▸ Assignment
Where does the word "برای" show up in the data? Please find each such line and copy it.

[Source records]
========================================
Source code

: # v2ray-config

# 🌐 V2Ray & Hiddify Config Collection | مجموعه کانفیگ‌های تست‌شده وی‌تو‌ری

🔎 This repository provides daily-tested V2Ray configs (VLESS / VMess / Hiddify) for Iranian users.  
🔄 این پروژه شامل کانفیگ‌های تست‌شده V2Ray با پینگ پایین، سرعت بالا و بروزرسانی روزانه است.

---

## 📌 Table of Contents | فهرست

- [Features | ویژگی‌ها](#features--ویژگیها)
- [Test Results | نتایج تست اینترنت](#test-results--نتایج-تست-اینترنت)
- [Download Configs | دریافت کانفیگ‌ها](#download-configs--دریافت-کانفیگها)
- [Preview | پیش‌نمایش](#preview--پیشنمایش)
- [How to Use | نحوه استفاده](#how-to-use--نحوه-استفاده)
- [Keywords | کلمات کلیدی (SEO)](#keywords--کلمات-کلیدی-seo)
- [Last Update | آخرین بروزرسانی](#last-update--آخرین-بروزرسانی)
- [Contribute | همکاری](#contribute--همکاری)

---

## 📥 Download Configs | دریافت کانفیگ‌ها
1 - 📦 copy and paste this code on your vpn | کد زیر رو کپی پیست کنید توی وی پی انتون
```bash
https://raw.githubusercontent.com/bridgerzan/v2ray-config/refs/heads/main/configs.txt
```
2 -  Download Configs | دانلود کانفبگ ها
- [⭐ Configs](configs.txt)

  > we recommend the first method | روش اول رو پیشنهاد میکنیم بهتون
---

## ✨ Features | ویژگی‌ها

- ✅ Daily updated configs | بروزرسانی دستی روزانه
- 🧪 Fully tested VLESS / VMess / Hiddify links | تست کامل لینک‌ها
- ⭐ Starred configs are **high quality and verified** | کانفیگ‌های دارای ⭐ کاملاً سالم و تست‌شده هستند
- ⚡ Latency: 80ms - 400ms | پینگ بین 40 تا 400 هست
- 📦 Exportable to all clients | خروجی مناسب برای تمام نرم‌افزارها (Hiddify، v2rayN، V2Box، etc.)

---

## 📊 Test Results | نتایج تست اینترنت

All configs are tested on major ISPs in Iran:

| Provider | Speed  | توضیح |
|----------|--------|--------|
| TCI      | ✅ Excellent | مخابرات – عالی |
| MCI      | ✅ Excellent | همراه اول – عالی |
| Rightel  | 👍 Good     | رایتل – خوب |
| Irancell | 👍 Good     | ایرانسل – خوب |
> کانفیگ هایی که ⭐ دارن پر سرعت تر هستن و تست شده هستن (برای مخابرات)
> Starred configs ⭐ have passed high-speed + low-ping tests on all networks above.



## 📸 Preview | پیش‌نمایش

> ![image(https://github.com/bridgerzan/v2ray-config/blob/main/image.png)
========================================
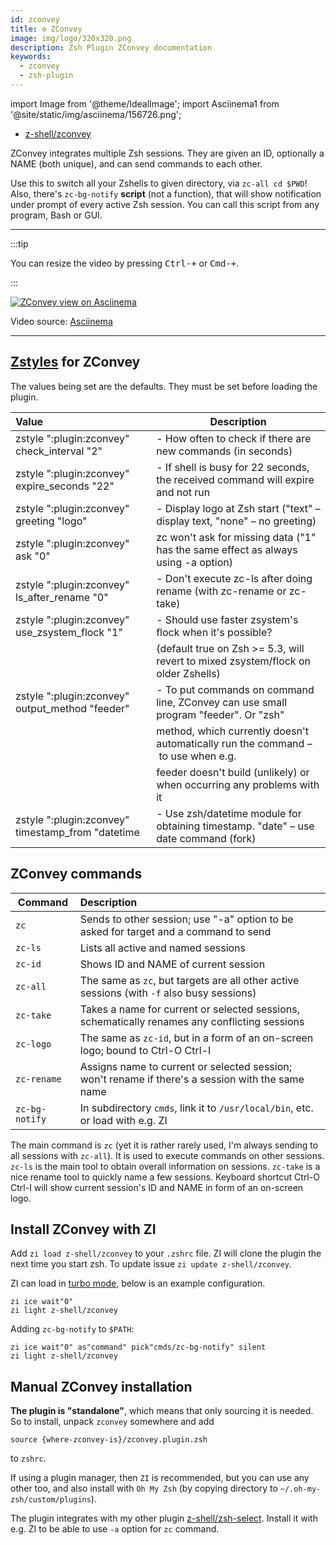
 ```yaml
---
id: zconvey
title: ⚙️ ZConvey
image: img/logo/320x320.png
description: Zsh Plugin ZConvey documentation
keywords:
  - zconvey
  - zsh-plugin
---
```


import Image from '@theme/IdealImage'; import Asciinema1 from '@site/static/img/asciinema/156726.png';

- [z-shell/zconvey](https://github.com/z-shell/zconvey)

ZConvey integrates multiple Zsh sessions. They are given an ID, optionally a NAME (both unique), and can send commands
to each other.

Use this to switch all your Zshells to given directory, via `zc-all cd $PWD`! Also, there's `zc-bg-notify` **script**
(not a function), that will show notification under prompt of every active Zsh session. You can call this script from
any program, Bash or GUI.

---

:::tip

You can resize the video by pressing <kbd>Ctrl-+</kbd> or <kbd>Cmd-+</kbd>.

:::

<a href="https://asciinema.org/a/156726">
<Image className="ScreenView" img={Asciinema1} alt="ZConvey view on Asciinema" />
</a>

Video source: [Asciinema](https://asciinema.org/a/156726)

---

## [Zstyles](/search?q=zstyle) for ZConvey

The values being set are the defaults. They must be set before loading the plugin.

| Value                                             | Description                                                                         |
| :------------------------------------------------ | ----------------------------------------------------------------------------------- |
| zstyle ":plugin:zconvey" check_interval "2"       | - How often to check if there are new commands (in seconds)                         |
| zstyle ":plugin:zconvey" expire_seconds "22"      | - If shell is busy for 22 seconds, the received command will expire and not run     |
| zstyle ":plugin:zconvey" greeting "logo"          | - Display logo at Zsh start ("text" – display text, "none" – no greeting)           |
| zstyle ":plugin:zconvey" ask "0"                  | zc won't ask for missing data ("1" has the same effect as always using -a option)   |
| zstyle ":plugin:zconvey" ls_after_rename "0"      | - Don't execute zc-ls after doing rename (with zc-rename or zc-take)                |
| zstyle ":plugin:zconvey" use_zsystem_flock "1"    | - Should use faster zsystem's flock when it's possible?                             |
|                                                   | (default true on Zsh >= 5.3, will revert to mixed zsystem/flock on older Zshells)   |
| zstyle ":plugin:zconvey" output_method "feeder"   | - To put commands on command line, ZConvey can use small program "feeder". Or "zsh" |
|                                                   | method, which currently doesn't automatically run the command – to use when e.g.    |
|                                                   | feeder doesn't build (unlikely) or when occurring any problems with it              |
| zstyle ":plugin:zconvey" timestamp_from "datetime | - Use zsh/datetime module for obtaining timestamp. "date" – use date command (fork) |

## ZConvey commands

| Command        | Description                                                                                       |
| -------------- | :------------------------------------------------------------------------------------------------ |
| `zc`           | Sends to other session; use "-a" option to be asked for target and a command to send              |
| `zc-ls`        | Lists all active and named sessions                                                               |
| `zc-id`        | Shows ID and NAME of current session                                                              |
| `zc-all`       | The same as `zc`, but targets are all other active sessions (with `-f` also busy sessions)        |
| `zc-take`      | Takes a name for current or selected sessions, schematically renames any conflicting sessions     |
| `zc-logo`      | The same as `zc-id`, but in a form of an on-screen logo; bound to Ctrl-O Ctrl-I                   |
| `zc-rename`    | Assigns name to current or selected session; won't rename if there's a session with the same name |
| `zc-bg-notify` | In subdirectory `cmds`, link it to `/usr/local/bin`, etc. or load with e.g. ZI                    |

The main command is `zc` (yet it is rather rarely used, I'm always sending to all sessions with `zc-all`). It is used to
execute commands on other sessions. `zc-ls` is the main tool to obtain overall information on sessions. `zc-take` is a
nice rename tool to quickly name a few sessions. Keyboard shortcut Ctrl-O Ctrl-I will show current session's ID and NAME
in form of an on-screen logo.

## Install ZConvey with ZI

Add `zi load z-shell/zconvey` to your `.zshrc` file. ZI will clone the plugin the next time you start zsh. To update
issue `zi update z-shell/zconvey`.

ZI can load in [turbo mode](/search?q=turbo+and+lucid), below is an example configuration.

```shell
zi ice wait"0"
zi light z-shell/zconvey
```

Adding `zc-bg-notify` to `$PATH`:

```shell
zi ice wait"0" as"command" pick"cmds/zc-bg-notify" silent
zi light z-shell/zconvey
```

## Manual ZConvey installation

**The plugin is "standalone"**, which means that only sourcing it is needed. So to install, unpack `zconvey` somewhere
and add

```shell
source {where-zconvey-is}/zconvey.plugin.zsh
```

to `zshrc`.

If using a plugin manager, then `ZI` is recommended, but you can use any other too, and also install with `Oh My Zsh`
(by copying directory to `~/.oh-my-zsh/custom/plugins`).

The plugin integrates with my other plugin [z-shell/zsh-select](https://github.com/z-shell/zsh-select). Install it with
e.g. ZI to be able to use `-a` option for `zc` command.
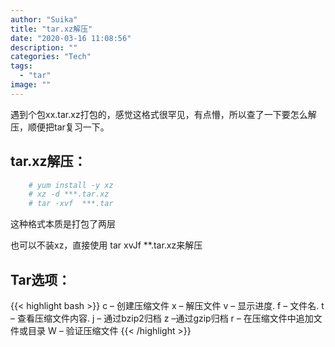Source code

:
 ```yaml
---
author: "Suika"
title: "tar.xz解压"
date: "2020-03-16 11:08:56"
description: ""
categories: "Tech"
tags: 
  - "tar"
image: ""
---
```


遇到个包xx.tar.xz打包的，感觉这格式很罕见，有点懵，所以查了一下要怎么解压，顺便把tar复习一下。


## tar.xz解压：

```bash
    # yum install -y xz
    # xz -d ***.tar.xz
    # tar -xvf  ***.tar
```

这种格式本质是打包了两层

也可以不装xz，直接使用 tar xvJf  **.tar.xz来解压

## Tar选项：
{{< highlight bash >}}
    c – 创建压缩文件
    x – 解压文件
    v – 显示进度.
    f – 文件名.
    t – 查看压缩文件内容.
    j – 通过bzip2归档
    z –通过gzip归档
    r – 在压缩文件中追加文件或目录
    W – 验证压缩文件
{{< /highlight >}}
========================================
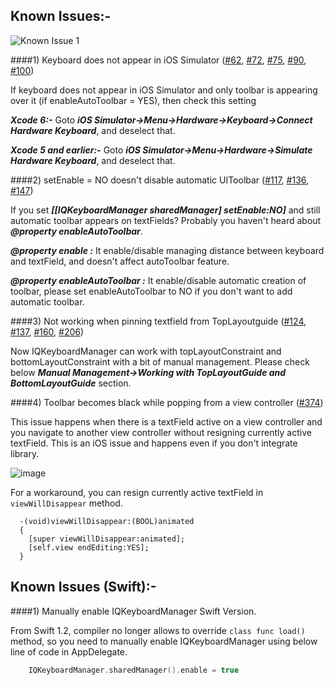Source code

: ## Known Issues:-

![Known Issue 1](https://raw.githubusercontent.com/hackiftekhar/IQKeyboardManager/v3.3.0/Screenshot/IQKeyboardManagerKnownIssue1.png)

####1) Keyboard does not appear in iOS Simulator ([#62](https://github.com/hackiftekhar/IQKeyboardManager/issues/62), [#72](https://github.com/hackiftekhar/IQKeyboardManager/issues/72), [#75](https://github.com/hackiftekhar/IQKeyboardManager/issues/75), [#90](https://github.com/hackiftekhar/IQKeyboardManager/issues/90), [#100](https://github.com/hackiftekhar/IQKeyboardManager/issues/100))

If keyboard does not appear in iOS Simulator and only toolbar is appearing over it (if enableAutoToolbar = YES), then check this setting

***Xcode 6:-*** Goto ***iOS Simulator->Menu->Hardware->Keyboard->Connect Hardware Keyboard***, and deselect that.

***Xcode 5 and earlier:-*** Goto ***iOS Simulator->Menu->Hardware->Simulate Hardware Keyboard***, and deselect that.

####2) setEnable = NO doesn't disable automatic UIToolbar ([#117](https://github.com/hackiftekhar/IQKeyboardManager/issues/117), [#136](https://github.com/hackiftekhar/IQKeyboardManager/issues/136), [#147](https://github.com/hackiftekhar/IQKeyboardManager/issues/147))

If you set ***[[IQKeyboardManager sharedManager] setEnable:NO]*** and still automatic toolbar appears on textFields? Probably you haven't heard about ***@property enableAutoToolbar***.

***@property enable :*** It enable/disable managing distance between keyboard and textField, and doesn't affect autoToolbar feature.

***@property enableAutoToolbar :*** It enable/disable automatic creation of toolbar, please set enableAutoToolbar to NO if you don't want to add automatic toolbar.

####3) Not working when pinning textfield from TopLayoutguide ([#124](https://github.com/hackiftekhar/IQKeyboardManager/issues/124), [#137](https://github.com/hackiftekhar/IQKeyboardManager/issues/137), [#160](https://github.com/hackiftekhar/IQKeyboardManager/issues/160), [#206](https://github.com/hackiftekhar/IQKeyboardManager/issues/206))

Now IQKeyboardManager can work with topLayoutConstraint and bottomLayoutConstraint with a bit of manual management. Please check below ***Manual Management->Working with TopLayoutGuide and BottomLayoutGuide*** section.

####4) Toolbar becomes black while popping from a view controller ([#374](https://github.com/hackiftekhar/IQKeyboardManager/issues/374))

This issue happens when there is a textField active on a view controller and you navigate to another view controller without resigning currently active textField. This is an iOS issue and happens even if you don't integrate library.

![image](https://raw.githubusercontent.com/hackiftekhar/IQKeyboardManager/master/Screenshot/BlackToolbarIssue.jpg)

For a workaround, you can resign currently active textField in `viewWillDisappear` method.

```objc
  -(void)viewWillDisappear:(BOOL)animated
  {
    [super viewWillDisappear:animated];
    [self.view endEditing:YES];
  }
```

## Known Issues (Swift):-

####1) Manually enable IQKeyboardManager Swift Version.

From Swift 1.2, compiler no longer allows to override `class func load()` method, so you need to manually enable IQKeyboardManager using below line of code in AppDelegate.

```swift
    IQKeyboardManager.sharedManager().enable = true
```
========================================
▸ Response area
- 📦 Exportable to all clients | خروجی مناسب برای تمام نرم‌افزارها (Hiddify، v2rayN، V2Box، etc.)
> کانفیگ هایی که ⭐ دارن پر سرعت تر هستن و تست شده هستن (برای مخابرات)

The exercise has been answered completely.